In fairness to Cisco, Bredy said that the twin box offering will outperform the SonicWall solution. "Cisco makes the best-performing box out there," he said. "But where Cisco loses out is that the small-business owner is not solely concerned with performance. He is concerned with cost."
Medeiros points to a nearly $1 million, multiyear deal with a semiconductor company that pitted SonicWall and one of its partners against a Cisco offering in a Cisco-dominated IT network environment.The SonicWall solution not only came in at a substantially lower price, but also was "easier to use and manage across the large-scale network," he said. "They truly looked at total cost of ownership and we won hands down," said Medeiros. "Given the current economic trends in North America with budgets being tightened, the CIO felt that he absolutely had to consider an alternative and that is how we got brought to the party. It was an absolute Cisco environment."
When the CIO signed the purchase order, he left Medeiros with a telling final comment: "He said: 'No one ever got fired for buying Cisco,' " said Medeiros. " 'But everyone's been fired for blowing their budget.' "
Dave Cerniglia, president of Consiliant Technologies, an Irvine, Calif., Hitachi partner, competes against EMC in virtually every deal. He said Hitachi has a more cohesive product line with a common foundation than EMC's bric-a-brac point product set. "Hitachi has a clear competitive technology advantage," he said. "People don't want point products. They want a platform solution that makes it easier to move forward as technologies continue to evolve."
Cerniglia said he decided to base his business exclusively on Hitachi six years ago and he's never looked back, adding that his Hitachi business was up 35 percent last year. "I couldn't afford to partner with someone that didn't provide me with 100 percent reliability and availability," he said. "I don't have to deal with customer service issues with Hitachi."
Domme said the reason Hitachi partners are seeing that kind of sales growth is the higher ROI with Hitachi storage solutions. One example: Hitachi's impressive storage virtualization technology, which is pumping up storage utilization rates from a mere 20 percent to as high as 80 percent. "We just haven't seen EMC [storage] virtualization come out," Domme added."Our partners really appreciate the R&D and vision they get with Hitachi."
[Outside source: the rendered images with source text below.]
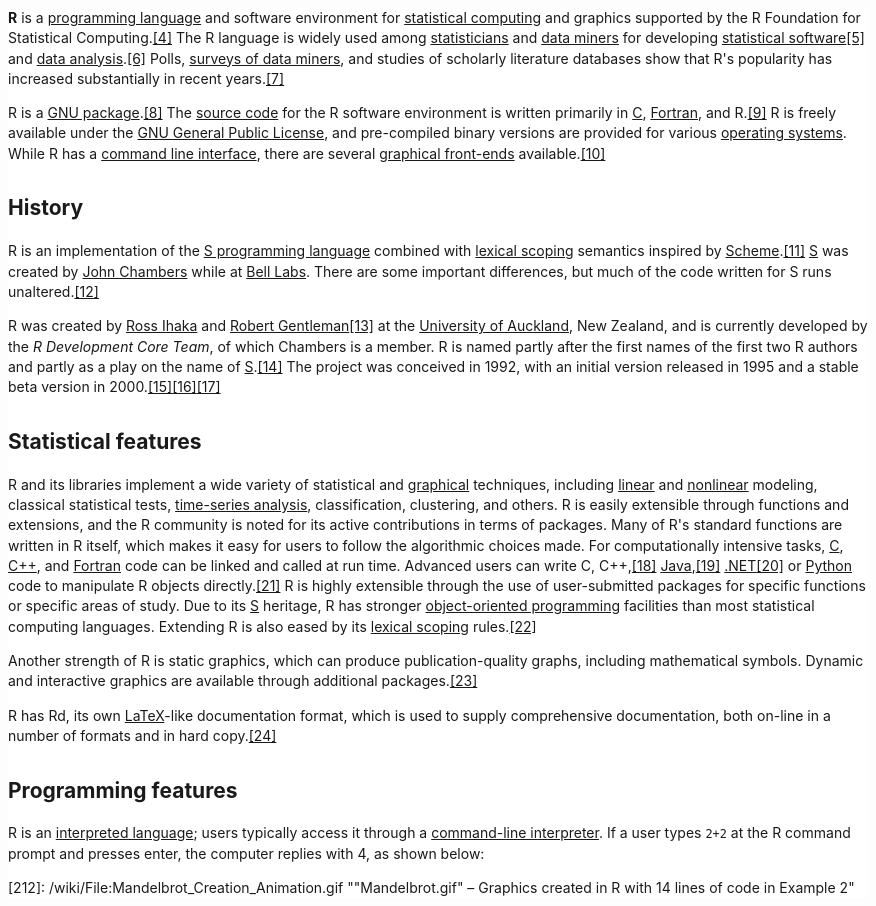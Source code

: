 **R** is a [programming language][0] and software environment for [statistical computing][1] and graphics supported by the R Foundation for Statistical Computing.[\[4\]][2] The R language is widely used among [statisticians][3] and [data miners][4] for developing [statistical software][5][\[5\]][6] and [data analysis][7].[\[6\]][8] Polls, [surveys of data miners][9], and studies of scholarly literature databases show that R's popularity has increased substantially in recent years.[\[7\]][10]

R is a [GNU package][11].[\[8\]][12] The [source code][13] for the R software environment is written primarily in [C][14], [Fortran][15], and R.[\[9\]][16] R is freely available under the [GNU General Public License][17], and pre-compiled binary versions are provided for various [operating systems][18]. While R has a [command line interface][19], there are several [graphical front-ends][20] available.[\[10\]][21]

## History

R is an implementation of the [S programming language][22] combined with [lexical scoping][23] semantics inspired by [Scheme][24].[\[11\]][25] [S][22] was created by [John Chambers][26] while at [Bell Labs][27]. There are some important differences, but much of the code written for S runs unaltered.[\[12\]][28]

R was created by [Ross Ihaka][29] and [Robert Gentleman][30][\[13\]][31] at the [University of Auckland][32], New Zealand, and is currently developed by the _R Development Core Team_, of which Chambers is a member. R is named partly after the first names of the first two R authors and partly as a play on the name of [S][22].[\[14\]][33] The project was conceived in 1992, with an initial version released in 1995 and a stable beta version in 2000\.[\[15\]][34][\[16\]][35][\[17\]][36]

## Statistical features

R and its libraries implement a wide variety of statistical and [graphical][37] techniques, including [linear][38] and [nonlinear][39] modeling, classical statistical tests, [time-series analysis][40], classification, clustering, and others. R is easily extensible through functions and extensions, and the R community is noted for its active contributions in terms of packages. Many of R's standard functions are written in R itself, which makes it easy for users to follow the algorithmic choices made. For computationally intensive tasks, [C][14], [C++][41], and [Fortran][15] code can be linked and called at run time. Advanced users can write C, C++,[\[18\]][42] [Java][43],[\[19\]][44] [.NET][45][\[20\]][46] or [Python][47] code to manipulate R objects directly.[\[21\]][48] R is highly extensible through the use of user-submitted packages for specific functions or specific areas of study. Due to its [S][22] heritage, R has stronger [object-oriented programming][49] facilities than most statistical computing languages. Extending R is also eased by its [lexical scoping][23] rules.[\[22\]][50]

Another strength of R is static graphics, which can produce publication-quality graphs, including mathematical symbols. Dynamic and interactive graphics are available through additional packages.[\[23\]][51]

R has Rd, its own [LaTeX][52]-like documentation format, which is used to supply comprehensive documentation, both on-line in a number of formats and in hard copy.[\[24\]][53]

## Programming features

R is an [interpreted language][54]; users typically access it through a [command-line interpreter][55]. If a user types `2+2` at the R command prompt and presses enter, the computer replies with 4, as shown below:


[0]: /wiki/Programming_language "Programming language"
[1]: /wiki/Statistical_computing "Statistical computing"
[2]: #cite_note-4
[3]: /wiki/Statistician "Statistician"
[4]: /wiki/Data_mining "Data mining"
[5]: /wiki/Statistical_software "Statistical software"
[6]: #cite_note-5
[7]: /wiki/Data_analysis "Data analysis"
[8]: #cite_note-6
[9]: /wiki/Rexer%27s_Annual_Data_Miner_Survey "Rexer's Annual Data Miner Survey"
[10]: #cite_note-7
[11]: /wiki/List_of_GNU_packages "List of GNU packages"
[12]: #cite_note-8
[13]: /wiki/Source_code "Source code"
[14]: /wiki/C_(programming_language) "C (programming language)"
[15]: /wiki/Fortran "Fortran"
[16]: #cite_note-9
[17]: /wiki/GNU_General_Public_License "GNU General Public License"
[18]: /wiki/Operating_system "Operating system"
[19]: /wiki/Command_line_interface "Command line interface"
[20]: /wiki/Graphical_user_interface "Graphical user interface"
[21]: #cite_note-R_gui-10
[22]: /wiki/S_(programming_language) "S (programming language)"
[23]: /wiki/Lexical_scoping "Lexical scoping"
[24]: /wiki/Scheme_(programming_language) "Scheme (programming language)"
[25]: #cite_note-11
[26]: /wiki/John_Chambers_(programmer) "John Chambers (programmer)"
[27]: /wiki/Bell_Laboratories "Bell Laboratories"
[28]: #cite_note-12
[29]: /wiki/Ross_Ihaka "Ross Ihaka"
[30]: /wiki/Robert_Gentleman_(statistician) "Robert Gentleman (statistician)"
[31]: #cite_note-13
[32]: /wiki/University_of_Auckland "University of Auckland"
[33]: #cite_note-14
[34]: #cite_note-15
[35]: #cite_note-16
[36]: #cite_note-17
[37]: /wiki/Graphical "Graphical"
[38]: /wiki/Linear "Linear"
[39]: /wiki/Nonlinear "Nonlinear"
[40]: /wiki/Time-series_analysis "Time-series analysis"
[41]: /wiki/C%2B%2B "C++"
[42]: #cite_note-18
[43]: /wiki/Java_(programming_language) "Java (programming language)"
[44]: #cite_note-19
[45]: /wiki/.NET_Framework ".NET Framework"
[46]: #cite_note-20
[47]: /wiki/Python_(programming_language) "Python (programming language)"
[48]: #cite_note-SASvsR-21
[49]: /wiki/Object-oriented_programming "Object-oriented programming"
[50]: #cite_note-22
[51]: #cite_note-23
[52]: /wiki/LaTeX "LaTeX"
[53]: #cite_note-R_Rd-24
[54]: /wiki/Interpreted_language "Interpreted language"
[55]: /wiki/Command-line_interpreter "Command-line interpreter"
[56]: /wiki/APL_(programming_language) "APL (programming language)"
[57]: /wiki/MATLAB "MATLAB"
[58]: /wiki/Matrix_(mathematics) "Matrix (mathematics)"
[59]: /wiki/Data_structure "Data structure"
[60]: /wiki/Column_vector "Column vector"
[61]: /wiki/Table_(database) "Table (database)"
[62]: /wiki/Relational_database "Relational database"
[63]: /wiki/List_(computing) "List (computing)"
[64]: #cite_note-25
[65]: /wiki/Regression_analysis "Regression analysis"
[66]: /wiki/Time-series "Time-series"
[67]: /wiki/Spatial_analysis "Spatial analysis"
[68]: #cite_note-26
[69]: #cite_note-27
[70]: /wiki/Procedural_programming "Procedural programming"
[71]: /wiki/Function_(computer_science) "Function (computer science)"
[72]: /wiki/Generic_function "Generic function"
[73]: /wiki/Class_(computer_programming) "Class (computer programming)"
[74]: /wiki/Dynamic_dispatch "Dynamic dispatch"
[75]: /wiki/Method_(computer_science) "Method (computer science)"
[76]: /wiki/Object_(computer_science) "Object (computer science)"
[77]: #cite_note-help_print-28
[78]: /wiki/Numerical_linear_algebra "Numerical linear algebra"
[79]: /wiki/GNU_Octave "GNU Octave"
[80]: #cite_note-29
[81]: /wiki/Column-major_order "Column-major order"
[82]: #cite_note-30
[83]: /wiki/Ggplot2 "Ggplot2"
[84]: /wiki/Hadley_Wickham "Hadley Wickham"
[85]: /wiki/Knitr "Knitr"
[86]: /wiki/Sweave "Sweave"
[87]: /wiki/Wikipedia:Citation_needed "Wikipedia:Citation needed"
[88]: #cite_note-31
[89]: /wiki/Bioconductor "Bioconductor"
[90]: /w/index.php?title=Omegahat&action=edit&redlink=1 "Omegahat (page does not exist)"
[91]: #cite_note-32
[92]: /wiki/GitHub "GitHub"
[93]: #cite_note-33
[94]: #cite_note-CRANTasks-34
[95]: #cite_note-35
[96]: #cite_note-36
[97]: #cite_note-37
[98]: /wiki/Affymetrix "Affymetrix"
[99]: /wiki/Complementary_DNA "Complementary DNA"
[100]: /wiki/Microarray "Microarray"
[101]: /wiki/High-throughput_sequencing "High-throughput sequencing"
[102]: #cite_note-38
[103]: #cite_note-RNews-39
[104]: /wiki/Journal_of_Statistical_Software "Journal of Statistical Software"
[105]: #cite_note-46
[106]: /wiki/Text_editor "Text editor"
[107]: /wiki/Integrated_development_environment "Integrated development environment"
[108]: /wiki/ConTEXT "ConTEXT"
[109]: /wiki/Eclipse_(software) "Eclipse (software)"
[110]: #cite_note-47
[111]: /wiki/Emacs "Emacs"
[112]: /wiki/Emacs_Speaks_Statistics "Emacs Speaks Statistics"
[113]: /wiki/LyX "LyX"
[114]: /wiki/Vim_(text_editor) "Vim (text editor)"
[115]: /wiki/JEdit "JEdit"
[116]: #cite_note-48
[117]: /wiki/Kate_(text_editor) "Kate (text editor)"
[118]: #cite_note-49
[119]: #cite_note-50
[120]: /wiki/RStudio "RStudio"
[121]: #cite_note-51
[122]: /wiki/Sublime_Text "Sublime Text"
[123]: /wiki/TextMate "TextMate"
[124]: /wiki/Atom_(text_editor) "Atom (text editor)"
[125]: /wiki/WinEdt "WinEdt"
[126]: http://nbcgib.uesc.br/lec/software/editores/tinn-r/en
[127]: /wiki/Notepad%2B%2B "Notepad++"
[128]: #cite_note-52
[129]: /wiki/Microsoft_Visual_Studio "Microsoft Visual Studio"
[130]: #cite_note-53
[131]: /wiki/Architect_(software) "Architect (software)"
[132]: #cite_note-54
[133]: #cite_note-55
[134]: /wiki/Perl "Perl"
[135]: #cite_note-56
[136]: /wiki/Ruby_(programming_language) "Ruby (programming language)"
[137]: #cite_note-57
[138]: /wiki/F_Sharp_(programming_language) "F Sharp (programming language)"
[139]: #cite_note-58
[140]: /wiki/Julia_(programming_language) "Julia (programming language)"
[141]: #cite_note-59
[142]: #cite_note-60
[143]: https://www.r-project.org/conferences.html
[144]: #cite_note-user-61
[145]: http://www.ci.tuwien.ac.at/Conferences/useR-2004/
[146]: /wiki/Vienna "Vienna"
[147]: #cite_note-62
[148]: #cite_note-63
[149]: /wiki/The_R_Journal "The R Journal"
[150]: /wiki/Open_access "Open access"
[151]: /wiki/Academic_journal "Academic journal"
[152]: /wiki/SAS_(software) "SAS (software)"
[153]: /wiki/SPSS "SPSS"
[154]: /wiki/Stata "Stata"
[155]: #cite_note-64
[156]: /wiki/Comparison_of_statistical_packages "Comparison of statistical packages"
[157]: /wiki/New_York_Times "New York Times"
[158]: #cite_note-65
[159]: /wiki/Revolution_Analytics "Revolution Analytics"
[160]: /wiki/Big_data "Big data"
[161]: #cite_note-prickett-66
[162]: /wiki/Verification_and_validation "Verification and validation"
[163]: #cite_note-67
[164]: #cite_note-Machine_Learning_Blog-68
[165]: http://www.mango-solutions.com/
[166]: http://www.mango-solutions.com/wp/products-services/products/validr/
[167]: /wiki/Food_and_Drug_Administration "Food and Drug Administration"
[168]: /wiki/Software_verification_and_validation "Software verification and validation"
[169]: #cite_note-69
[170]: /wiki/Oracle_Corporation "Oracle Corporation"
[171]: /wiki/Apache_Hadoop "Apache Hadoop"
[172]: /wiki/Oracle_Linux "Oracle Linux"
[173]: /wiki/NoSQL "NoSQL"
[174]: /wiki/Exadata "Exadata"
[175]: #cite_note-70
[176]: #cite_note-OracleRabc-71
[177]: #cite_note-OracleAAO-72
[178]: /wiki/Oracle_Data_Mining "Oracle Data Mining"
[179]: /wiki/IBM "IBM"
[180]: /wiki/Hadoop "Hadoop"
[181]: #cite_note-73
[182]: #cite_note-74
[183]: /wiki/JMP_(statistical_software) "JMP (statistical software)"
[184]: #cite_note-75
[185]: /wiki/Mathematica "Mathematica"
[186]: #cite_note-76
[187]: #cite_note-77
[188]: /wiki/Spotfire "Spotfire"
[189]: #cite_note-78
[190]: #cite_note-79
[191]: /wiki/Statistica "Statistica"
[192]: #cite_note-80
[193]: /wiki/Symphony_(software) "Symphony (software)"
[194]: #cite_note-81
[195]: #cite_note-82
[196]: /wiki/Tableau_Software "Tableau Software"
[197]: #cite_note-83
[198]: /wiki/ArcGIS "ArcGIS"
[199]: #cite_note-84
[200]: /wiki/Dundas_Data_Visualization "Dundas Data Visualization"
[201]: #cite_note-85
[202]: /wiki/Statgraphics "Statgraphics"
[203]: #cite_note-86
[204]: #cite_note-87
[205]: /wiki/Programming_language_syntax "Programming language syntax"
[206]: #cite_note-88
[207]: /wiki/Assignment_(computer_science) "Assignment (computer science)"
[208]: #cite_note-89
[209]: /wiki/File:Plots_from_lm_example.svg "Diagnostic graphs produced by plot.lm() function. Features include mathematical notation in axis labels, as at lower left."
[210]: #cite_note-90
[211]: /wiki/Mandelbrot_set "Mandelbrot set"
[212]: /wiki/File:Mandelbrot_Creation_Animation.gif ""Mandelbrot.gif" – Graphics created in R with 14 lines of code in Example 2"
Domme points to a multimillion-dollar win Hitachi scored with one of its partners six months ago against EMC for a large financial institution. "We went head to head against EMC Centera and won the deal," he said. "Customers are seeing the value we are delivering with a combination of hardware, software and services, and margins are fairly healthy for us and our partners. Customers are willing to pay for that value."